**Material shown:**
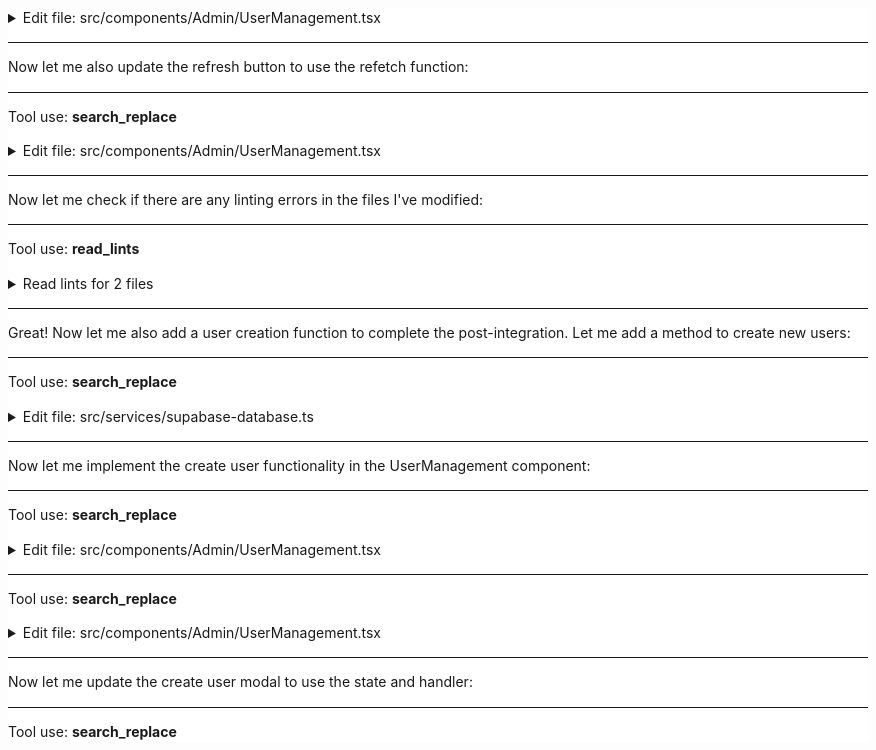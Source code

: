 <details><summary>Edit file: src/components/Admin/UserManagement.tsx</summary></details>

---

Now let me also update the refresh button to use the refetch function:


---

Tool use: **search_replace**


<details><summary>Edit file: src/components/Admin/UserManagement.tsx</summary></details>

---

Now let me check if there are any linting errors in the files I've modified:


---

Tool use: **read_lints**

<details><summary>Read lints for 2 files</summary></details>

---

Great! Now let me also add a user creation function to complete the post-integration. Let me add a method to create new users:


---

Tool use: **search_replace**


<details><summary>Edit file: src/services/supabase-database.ts</summary></details>

---

Now let me implement the create user functionality in the UserManagement component:


---

Tool use: **search_replace**


<details><summary>Edit file: src/components/Admin/UserManagement.tsx</summary></details>

---

Tool use: **search_replace**


<details><summary>Edit file: src/components/Admin/UserManagement.tsx</summary></details>

---

Now let me update the create user modal to use the state and handler:


---

Tool use: **search_replace**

**Exercise aim:**
Keep the pictures out of the copy and write out the data exactly as it stands.

**Response to the task:**
Source code

: <details><summary>Edit file: src/components/Admin/UserManagement.tsx</summary></details>

---

Now let me also update the refresh button to use the refetch function:


---

Tool use: **search_replace**


<details><summary>Edit file: src/components/Admin/UserManagement.tsx</summary></details>

---

Now let me check if there are any linting errors in the files I've modified:


---

Tool use: **read_lints**

<details><summary>Read lints for 2 files</summary></details>

---

Great! Now let me also add a user creation function to complete the post-integration. Let me add a method to create new users:


---

Tool use: **search_replace**


<details><summary>Edit file: src/services/supabase-database.ts</summary></details>

---

Now let me implement the create user functionality in the UserManagement component:


---

Tool use: **search_replace**


<details><summary>Edit file: src/components/Admin/UserManagement.tsx</summary></details>

---

Tool use: **search_replace**


<details><summary>Edit file: src/components/Admin/UserManagement.tsx</summary></details>

---

Now let me update the create user modal to use the state and handler:


---

Tool use: **search_replace**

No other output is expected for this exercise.